Ablex Publishing Corporation
- Industry: Publishing
- Headquarters: 655 Ave. of the Americas New York, NY 10010, USA
- Products: Books; Academic journals;

= Ablex Publishing =

American publishing company

Ablex Publishing Corporation is a privately held publisher of books and academic journals in New York City, New York, USA. It was previously located in Norwood, New Jersey, and also at one time in Westport and Stamford, Connecticut. Ablex publishes edited volumes, monographs, research journals, and textbooks, focused on communication, education, library science, psychology, and technology.

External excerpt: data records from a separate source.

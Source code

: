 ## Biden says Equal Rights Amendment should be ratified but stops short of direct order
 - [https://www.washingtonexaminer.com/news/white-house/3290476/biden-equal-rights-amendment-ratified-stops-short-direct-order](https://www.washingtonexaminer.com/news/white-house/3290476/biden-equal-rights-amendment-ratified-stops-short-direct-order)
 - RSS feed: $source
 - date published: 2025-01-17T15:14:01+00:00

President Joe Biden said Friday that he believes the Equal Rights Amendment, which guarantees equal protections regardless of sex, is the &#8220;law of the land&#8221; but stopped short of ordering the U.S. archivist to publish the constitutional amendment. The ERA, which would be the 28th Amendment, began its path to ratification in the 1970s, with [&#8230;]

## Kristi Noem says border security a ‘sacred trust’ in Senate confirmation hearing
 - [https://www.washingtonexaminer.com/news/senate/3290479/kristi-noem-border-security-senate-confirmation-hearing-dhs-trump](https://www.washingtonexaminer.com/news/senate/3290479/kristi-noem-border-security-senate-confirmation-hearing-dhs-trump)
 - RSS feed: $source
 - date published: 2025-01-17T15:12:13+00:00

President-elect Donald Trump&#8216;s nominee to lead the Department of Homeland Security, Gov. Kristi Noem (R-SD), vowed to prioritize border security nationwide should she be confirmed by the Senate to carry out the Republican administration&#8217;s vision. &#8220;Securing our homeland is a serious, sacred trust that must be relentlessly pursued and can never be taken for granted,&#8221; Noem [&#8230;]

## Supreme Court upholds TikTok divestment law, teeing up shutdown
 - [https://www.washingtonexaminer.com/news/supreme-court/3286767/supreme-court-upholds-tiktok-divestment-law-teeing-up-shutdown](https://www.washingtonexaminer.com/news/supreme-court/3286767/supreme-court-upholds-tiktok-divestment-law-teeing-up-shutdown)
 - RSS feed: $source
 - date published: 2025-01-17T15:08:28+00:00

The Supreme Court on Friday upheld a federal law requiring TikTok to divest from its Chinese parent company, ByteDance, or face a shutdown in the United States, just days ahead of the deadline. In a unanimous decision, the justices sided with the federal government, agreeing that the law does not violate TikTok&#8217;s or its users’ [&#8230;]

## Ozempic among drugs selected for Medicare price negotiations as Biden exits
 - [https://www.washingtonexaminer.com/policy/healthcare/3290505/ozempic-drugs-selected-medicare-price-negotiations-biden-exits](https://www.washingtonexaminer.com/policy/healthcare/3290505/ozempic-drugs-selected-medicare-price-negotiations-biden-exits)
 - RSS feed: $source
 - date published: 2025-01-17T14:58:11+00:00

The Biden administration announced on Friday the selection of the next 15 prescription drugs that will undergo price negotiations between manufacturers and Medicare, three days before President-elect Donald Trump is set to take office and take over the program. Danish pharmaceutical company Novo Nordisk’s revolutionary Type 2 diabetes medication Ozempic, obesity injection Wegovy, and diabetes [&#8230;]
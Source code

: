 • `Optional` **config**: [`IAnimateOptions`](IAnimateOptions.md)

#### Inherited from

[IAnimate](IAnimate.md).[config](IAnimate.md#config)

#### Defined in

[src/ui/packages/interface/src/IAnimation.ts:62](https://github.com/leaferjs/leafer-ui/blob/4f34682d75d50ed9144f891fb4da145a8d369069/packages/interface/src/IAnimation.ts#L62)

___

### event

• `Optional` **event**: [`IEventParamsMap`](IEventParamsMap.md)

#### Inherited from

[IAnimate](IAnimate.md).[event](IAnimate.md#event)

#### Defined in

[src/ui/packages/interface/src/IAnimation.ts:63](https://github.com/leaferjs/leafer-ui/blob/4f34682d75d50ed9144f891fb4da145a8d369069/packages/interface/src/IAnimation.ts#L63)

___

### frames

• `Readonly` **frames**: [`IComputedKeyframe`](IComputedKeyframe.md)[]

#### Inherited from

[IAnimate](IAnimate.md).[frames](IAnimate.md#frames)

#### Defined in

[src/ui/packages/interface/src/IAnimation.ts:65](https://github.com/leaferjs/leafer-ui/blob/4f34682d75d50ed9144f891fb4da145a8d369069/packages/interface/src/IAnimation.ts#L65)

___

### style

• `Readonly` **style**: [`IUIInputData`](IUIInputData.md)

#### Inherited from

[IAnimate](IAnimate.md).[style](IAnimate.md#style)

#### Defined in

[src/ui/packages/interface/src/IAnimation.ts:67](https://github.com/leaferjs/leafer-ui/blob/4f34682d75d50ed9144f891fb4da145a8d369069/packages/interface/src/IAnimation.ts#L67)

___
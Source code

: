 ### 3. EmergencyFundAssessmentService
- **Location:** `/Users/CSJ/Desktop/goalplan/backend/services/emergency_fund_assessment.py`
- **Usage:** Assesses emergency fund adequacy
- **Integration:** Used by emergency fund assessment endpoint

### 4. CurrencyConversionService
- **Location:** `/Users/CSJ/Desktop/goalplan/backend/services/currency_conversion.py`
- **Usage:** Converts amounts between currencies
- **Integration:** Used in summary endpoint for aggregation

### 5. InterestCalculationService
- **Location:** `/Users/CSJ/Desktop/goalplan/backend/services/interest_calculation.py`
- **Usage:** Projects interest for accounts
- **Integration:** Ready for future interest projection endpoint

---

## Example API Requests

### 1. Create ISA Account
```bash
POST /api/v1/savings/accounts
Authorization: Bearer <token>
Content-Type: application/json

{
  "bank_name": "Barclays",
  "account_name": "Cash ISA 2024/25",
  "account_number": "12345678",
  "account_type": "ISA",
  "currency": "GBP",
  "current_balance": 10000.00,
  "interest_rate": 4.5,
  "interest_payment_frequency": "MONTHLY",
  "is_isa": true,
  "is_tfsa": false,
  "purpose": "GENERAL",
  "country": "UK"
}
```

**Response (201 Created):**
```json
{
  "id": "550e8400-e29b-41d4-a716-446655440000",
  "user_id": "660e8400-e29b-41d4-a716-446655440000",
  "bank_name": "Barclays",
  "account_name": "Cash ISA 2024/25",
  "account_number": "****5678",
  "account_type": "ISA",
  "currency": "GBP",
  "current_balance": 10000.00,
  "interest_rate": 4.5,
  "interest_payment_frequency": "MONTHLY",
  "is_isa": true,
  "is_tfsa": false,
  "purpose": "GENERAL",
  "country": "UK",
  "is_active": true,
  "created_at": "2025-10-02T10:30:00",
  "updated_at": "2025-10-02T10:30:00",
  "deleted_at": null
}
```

In 1997, Ablex became an affiliate company of the JAI Press subsidiary of Elsevier Science, the world's largest publisher of medical and scientific literature. Ablex merged as an imprint of Greenwood Publishing Group in or after 2000; Greenwood itself was also part of Reed Elsevier since 1993, further merged with Houghton Mifflin Harcourt in 2007, then sold with all imprints to ABC-Clio in 2008 (now a subsidiary of Bloomsbury Publishing).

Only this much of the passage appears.